Feldsmarch may be right that I’m being “unfair” to the original paper. Greg may be right that I’m leaping in my opining about the value of academic research. I still think the misleading nature of the graph should have been self-evident to smart academics so close to the data, and either removed or explained, but I guess that’s just my opinion.
““The data point to several interesting issues that require further research…” Aha!
Maybe that’s normal for “working papers.””
It is. When I was a zoology student (many moons ago) we had to have a section in all of our research papers on ‘ideas for further research’ as part of the analysis. It’s a way of getting you to think about the shortcomings of your research paper as much as anything. But seeing as the whole idea of being a research scientist is to do research, it makes sense that your work should lead onto more work. After all, for every question answered, ten more usually arise!

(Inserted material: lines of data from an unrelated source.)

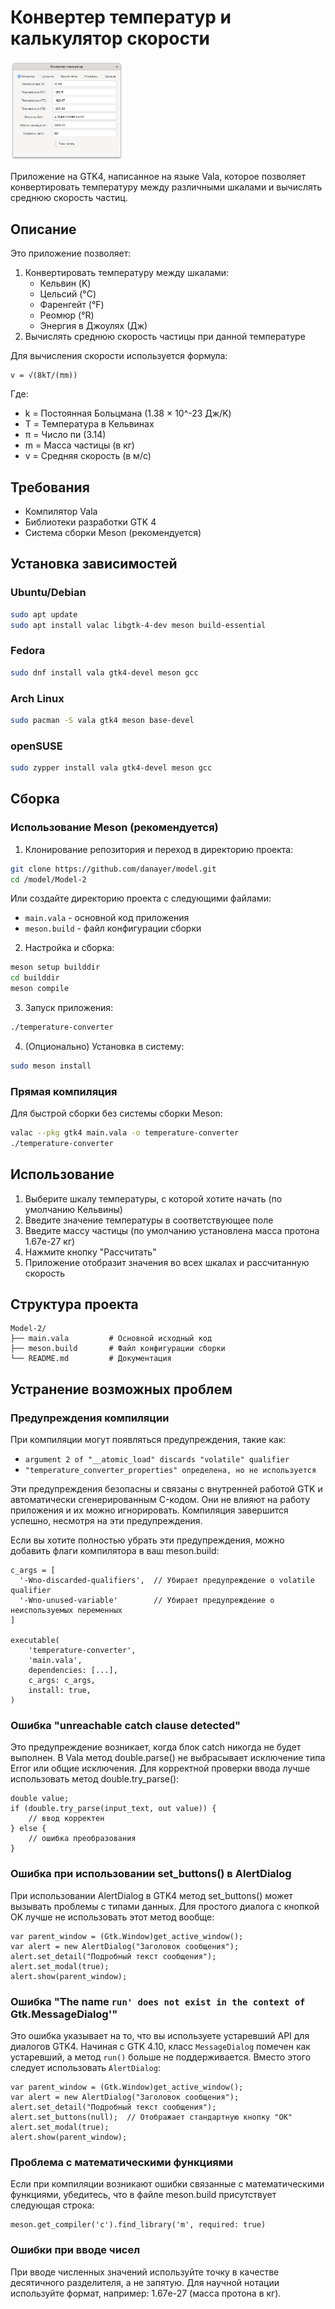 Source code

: # Конвертер температур и калькулятор скорости

<img src="Model-2.png" alt="GModel-2" width="180">

Приложение на GTK4, написанное на языке Vala, которое позволяет конвертировать температуру между различными шкалами и вычислять среднюю скорость частиц.

## Описание

Это приложение позволяет:
1. Конвертировать температуру между шкалами:
   - Кельвин (K)
   - Цельсий (°C)
   - Фаренгейт (°F)
   - Реомюр (°R)
   - Энергия в Джоулях (Дж)
2. Вычислять среднюю скорость частицы при данной температуре

Для вычисления скорости используется формула:
```
v = √(8kT/(πm))
```

Где:
- k = Постоянная Больцмана (1.38 × 10^-23 Дж/K)
- T = Температура в Кельвинах
- π = Число пи (3.14)
- m = Масса частицы (в кг)
- v = Средняя скорость (в м/с)

## Требования

- Компилятор Vala
- Библиотеки разработки GTK 4
- Система сборки Meson (рекомендуется)

## Установка зависимостей

### Ubuntu/Debian
```bash
sudo apt update
sudo apt install valac libgtk-4-dev meson build-essential
```

### Fedora
```bash
sudo dnf install vala gtk4-devel meson gcc
```

### Arch Linux
```bash
sudo pacman -S vala gtk4 meson base-devel
```

### openSUSE
```bash
sudo zypper install vala gtk4-devel meson gcc
```

## Сборка

### Использование Meson (рекомендуется)

1. Клонирование репозитория и переход в директорию проекта:
```bash
git clone https://github.com/danayer/model.git
cd /model/Model-2
```

Или создайте директорию проекта с следующими файлами:
- `main.vala` - основной код приложения
- `meson.build` - файл конфигурации сборки

2. Настройка и сборка:
```bash
meson setup builddir
cd builddir
meson compile
```

3. Запуск приложения:
```bash
./temperature-converter
```

4. (Опционально) Установка в систему:
```bash
sudo meson install
```

### Прямая компиляция

Для быстрой сборки без системы сборки Meson:

```bash
valac --pkg gtk4 main.vala -o temperature-converter
./temperature-converter
```

## Использование

1. Выберите шкалу температуры, с которой хотите начать (по умолчанию Кельвины)
2. Введите значение температуры в соответствующее поле
3. Введите массу частицы (по умолчанию установлена масса протона 1.67e-27 кг)
4. Нажмите кнопку "Рассчитать"
5. Приложение отобразит значения во всех шкалах и рассчитанную скорость

## Структура проекта

```
Model-2/
├── main.vala         # Основной исходный код
├── meson.build       # Файл конфигурации сборки
└── README.md         # Документация
```

## Устранение возможных проблем

### Предупреждения компиляции
При компиляции могут появляться предупреждения, такие как:
- `argument 2 of "__atomic_load" discards "volatile" qualifier`
- `"temperature_converter_properties" определена, но не используется`

Эти предупреждения безопасны и связаны с внутренней работой GTK и автоматически сгенерированным C-кодом. Они не влияют на работу приложения и их можно игнорировать. Компиляция завершится успешно, несмотря на эти предупреждения.

Если вы хотите полностью убрать эти предупреждения, можно добавить флаги компилятора в ваш meson.build:

```
c_args = [
  '-Wno-discarded-qualifiers',  // Убирает предупреждение о volatile qualifier
  '-Wno-unused-variable'        // Убирает предупреждение о неиспользуемых переменных
]

executable(
    'temperature-converter',
    'main.vala',
    dependencies: [...],
    c_args: c_args,
    install: true,
)
```

### Ошибка "unreachable catch clause detected"
Это предупреждение возникает, когда блок catch никогда не будет выполнен. В Vala метод double.parse() не выбрасывает исключение типа Error или общие исключения. Для корректной проверки ввода лучше использовать метод double.try_parse():

```vala
double value;
if (double.try_parse(input_text, out value)) {
    // ввод корректен
} else {
    // ошибка преобразования
}
```

### Ошибка при использовании set_buttons() в AlertDialog
При использовании AlertDialog в GTK4 метод set_buttons() может вызывать проблемы с типами данных. Для простого диалога с кнопкой OK лучше не использовать этот метод вообще:

```vala
var parent_window = (Gtk.Window)get_active_window();
var alert = new AlertDialog("Заголовок сообщения");
alert.set_detail("Подробный текст сообщения");
alert.set_modal(true);
alert.show(parent_window);
```

### Ошибка "The name `run' does not exist in the context of `Gtk.MessageDialog'"
Это ошибка указывает на то, что вы используете устаревший API для диалогов GTK4. Начиная с GTK 4.10, класс `MessageDialog` помечен как устаревший, а метод `run()` больше не поддерживается. Вместо этого следует использовать `AlertDialog`:

```vala
var parent_window = (Gtk.Window)get_active_window();
var alert = new AlertDialog("Заголовок сообщения");
alert.set_detail("Подробный текст сообщения");
alert.set_buttons(null);  // Отображает стандартную кнопку "OK"
alert.set_modal(true);
alert.show(parent_window);
```

### Проблема с математическими функциями
Если при компиляции возникают ошибки связанные с математическими функциями, убедитесь, что в файле meson.build присутствует следующая строка:

```
meson.get_compiler('c').find_library('m', required: true)
```

### Ошибки при вводе чисел
При вводе численных значений используйте точку в качестве десятичного разделителя, а не запятую.
Для научной нотации используйте формат, например: 1.67e-27 (масса протона в кг).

Thanks. (That’s why I try to be open about my sarcastic biases) Sometimes though it does seem like some “research” is little more than taking somebody else’s data and torturing it to find interesting trends.
I think this episode showcases both the danger and the potential of the blogosphere. When something weird shows up, it’s very easy for bloggers to just pass it along without looking any deeper. At the same time, doing so is an easy way to crowdsource the answer– which you rapidly provided.